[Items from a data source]
=== Begin Enclosure ===
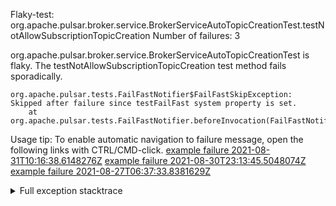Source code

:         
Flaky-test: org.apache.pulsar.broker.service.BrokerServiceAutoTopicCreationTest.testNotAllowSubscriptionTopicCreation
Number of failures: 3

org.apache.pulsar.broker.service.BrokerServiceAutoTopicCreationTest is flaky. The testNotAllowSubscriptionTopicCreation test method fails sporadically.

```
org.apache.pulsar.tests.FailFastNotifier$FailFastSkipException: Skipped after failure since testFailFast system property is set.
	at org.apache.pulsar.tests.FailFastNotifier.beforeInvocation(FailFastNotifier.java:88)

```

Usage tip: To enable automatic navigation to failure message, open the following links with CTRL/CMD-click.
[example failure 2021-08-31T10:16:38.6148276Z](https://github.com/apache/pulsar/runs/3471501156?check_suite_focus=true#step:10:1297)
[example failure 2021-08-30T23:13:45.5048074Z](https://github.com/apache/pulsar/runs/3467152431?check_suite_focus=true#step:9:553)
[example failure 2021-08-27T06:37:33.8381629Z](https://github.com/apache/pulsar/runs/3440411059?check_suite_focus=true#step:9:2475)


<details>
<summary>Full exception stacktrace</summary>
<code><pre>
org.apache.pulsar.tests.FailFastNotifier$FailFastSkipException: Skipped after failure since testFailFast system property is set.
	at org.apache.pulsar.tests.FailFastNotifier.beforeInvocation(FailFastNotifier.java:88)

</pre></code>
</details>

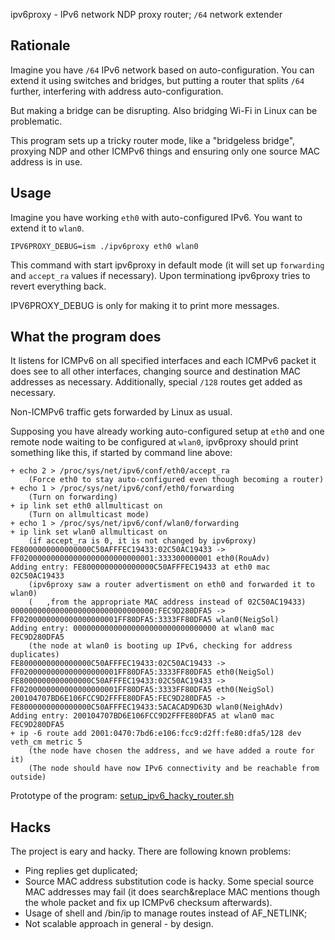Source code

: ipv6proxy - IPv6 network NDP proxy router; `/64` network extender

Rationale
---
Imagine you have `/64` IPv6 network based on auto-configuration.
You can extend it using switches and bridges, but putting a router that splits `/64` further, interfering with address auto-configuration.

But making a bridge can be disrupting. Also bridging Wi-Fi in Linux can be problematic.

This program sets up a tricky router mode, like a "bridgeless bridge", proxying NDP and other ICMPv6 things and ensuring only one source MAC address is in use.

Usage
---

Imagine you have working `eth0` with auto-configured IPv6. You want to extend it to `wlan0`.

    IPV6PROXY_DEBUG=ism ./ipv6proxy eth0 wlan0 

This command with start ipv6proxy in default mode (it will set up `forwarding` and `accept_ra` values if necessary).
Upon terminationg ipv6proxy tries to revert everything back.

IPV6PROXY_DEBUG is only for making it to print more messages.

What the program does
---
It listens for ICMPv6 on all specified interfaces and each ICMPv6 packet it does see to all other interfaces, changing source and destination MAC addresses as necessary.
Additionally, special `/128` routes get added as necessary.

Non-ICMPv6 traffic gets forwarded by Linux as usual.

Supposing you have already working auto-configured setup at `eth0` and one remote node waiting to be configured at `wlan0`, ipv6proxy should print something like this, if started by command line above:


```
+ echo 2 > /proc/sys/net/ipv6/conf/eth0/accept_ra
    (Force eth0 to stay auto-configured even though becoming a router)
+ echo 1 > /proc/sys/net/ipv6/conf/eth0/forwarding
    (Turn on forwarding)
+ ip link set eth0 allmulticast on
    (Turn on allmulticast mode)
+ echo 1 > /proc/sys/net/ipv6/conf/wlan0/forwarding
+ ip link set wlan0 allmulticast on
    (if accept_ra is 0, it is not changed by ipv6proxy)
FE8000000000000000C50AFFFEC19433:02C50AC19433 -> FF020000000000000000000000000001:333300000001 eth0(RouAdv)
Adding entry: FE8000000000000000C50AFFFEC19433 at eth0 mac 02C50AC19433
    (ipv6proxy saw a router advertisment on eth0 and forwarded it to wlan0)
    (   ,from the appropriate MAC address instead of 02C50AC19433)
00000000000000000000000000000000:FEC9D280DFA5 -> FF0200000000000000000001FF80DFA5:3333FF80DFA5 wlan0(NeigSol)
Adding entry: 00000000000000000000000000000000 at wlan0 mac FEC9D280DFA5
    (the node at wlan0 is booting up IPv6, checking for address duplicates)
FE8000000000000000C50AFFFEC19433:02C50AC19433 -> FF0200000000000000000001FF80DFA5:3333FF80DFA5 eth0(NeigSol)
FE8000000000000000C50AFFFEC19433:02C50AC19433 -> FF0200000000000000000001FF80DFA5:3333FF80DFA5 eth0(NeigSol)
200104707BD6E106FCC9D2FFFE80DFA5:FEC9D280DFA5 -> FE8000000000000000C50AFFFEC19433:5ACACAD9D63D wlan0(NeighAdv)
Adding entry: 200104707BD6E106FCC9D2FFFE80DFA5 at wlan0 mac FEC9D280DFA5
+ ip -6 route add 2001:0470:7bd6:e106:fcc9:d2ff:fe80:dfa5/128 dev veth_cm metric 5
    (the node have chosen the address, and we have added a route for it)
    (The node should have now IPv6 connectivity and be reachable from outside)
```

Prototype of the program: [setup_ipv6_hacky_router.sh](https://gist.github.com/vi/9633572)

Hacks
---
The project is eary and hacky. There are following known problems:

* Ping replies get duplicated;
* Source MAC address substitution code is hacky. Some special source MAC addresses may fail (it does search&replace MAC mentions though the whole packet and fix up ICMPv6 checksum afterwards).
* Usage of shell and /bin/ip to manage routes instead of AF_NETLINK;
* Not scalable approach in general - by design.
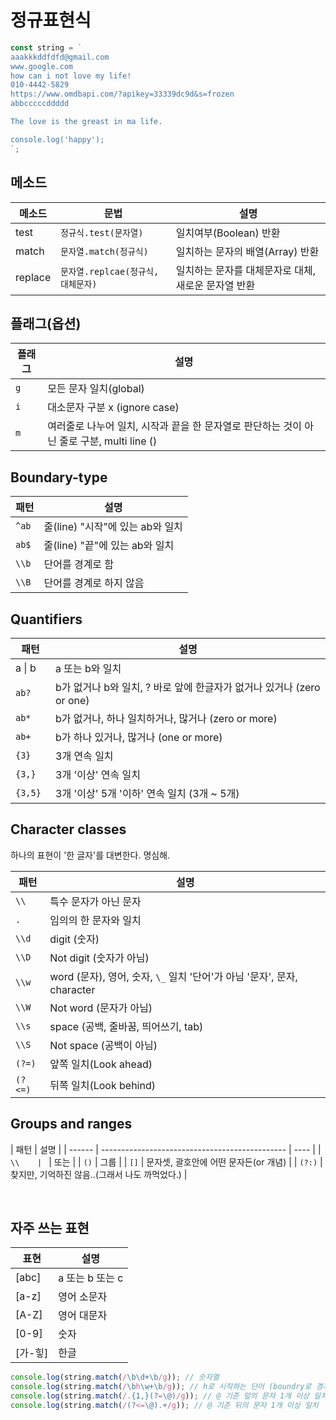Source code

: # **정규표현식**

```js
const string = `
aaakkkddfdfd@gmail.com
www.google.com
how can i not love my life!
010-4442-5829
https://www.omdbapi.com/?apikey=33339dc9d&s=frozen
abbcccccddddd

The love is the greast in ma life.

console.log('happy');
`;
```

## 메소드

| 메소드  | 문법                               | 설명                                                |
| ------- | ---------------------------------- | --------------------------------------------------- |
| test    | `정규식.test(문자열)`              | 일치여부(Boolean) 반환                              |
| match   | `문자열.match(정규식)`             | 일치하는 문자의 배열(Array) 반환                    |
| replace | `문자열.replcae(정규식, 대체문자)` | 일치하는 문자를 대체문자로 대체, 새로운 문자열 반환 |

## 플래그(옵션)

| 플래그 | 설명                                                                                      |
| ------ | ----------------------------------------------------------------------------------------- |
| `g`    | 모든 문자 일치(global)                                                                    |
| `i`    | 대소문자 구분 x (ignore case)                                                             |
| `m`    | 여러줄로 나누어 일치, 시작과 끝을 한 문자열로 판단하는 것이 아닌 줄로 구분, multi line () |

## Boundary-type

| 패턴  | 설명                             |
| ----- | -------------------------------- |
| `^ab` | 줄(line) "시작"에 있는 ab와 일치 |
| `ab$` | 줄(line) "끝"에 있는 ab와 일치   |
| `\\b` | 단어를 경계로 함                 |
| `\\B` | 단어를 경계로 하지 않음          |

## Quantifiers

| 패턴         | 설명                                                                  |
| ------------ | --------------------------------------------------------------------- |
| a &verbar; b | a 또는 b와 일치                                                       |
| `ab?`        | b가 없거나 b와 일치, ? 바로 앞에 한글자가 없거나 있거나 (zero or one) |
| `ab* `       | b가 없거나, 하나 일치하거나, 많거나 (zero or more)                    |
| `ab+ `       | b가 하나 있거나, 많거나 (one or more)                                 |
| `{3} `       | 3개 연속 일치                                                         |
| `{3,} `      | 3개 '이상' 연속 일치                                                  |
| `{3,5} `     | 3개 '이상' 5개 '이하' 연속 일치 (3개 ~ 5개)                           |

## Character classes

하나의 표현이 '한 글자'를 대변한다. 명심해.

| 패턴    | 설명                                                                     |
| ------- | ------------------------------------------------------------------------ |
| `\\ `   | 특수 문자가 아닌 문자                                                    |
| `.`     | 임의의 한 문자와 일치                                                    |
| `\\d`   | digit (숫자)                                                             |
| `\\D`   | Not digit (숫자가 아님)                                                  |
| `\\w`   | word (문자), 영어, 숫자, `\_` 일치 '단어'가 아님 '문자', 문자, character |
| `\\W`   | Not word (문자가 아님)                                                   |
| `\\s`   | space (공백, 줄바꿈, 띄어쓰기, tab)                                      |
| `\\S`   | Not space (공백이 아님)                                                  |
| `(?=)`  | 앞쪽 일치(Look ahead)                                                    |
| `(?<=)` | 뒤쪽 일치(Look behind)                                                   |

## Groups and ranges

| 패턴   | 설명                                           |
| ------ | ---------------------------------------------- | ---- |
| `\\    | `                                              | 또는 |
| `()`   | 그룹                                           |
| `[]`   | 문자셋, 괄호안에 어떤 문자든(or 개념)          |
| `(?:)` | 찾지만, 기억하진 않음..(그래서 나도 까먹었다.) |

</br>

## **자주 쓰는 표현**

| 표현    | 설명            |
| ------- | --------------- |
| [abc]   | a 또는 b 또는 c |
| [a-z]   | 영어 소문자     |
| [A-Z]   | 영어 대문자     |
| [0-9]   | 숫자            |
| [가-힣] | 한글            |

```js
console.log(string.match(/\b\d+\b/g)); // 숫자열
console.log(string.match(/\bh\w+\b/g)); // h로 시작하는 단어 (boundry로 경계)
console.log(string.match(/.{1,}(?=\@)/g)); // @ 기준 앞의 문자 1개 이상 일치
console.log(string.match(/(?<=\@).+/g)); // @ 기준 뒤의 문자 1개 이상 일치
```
=== End Enclosure ===
ABOUT THIS TASK
All lines above with "necessary" in them should be returned.

FINISHED EXERCISE
This command with start ipv6proxy in default mode (it will set up `forwarding` and `accept_ra` values if necessary).
It listens for ICMPv6 on all specified interfaces and each ICMPv6 packet it does see to all other interfaces, changing source and destination MAC addresses as necessary.
Additionally, special `/128` routes get added as necessary.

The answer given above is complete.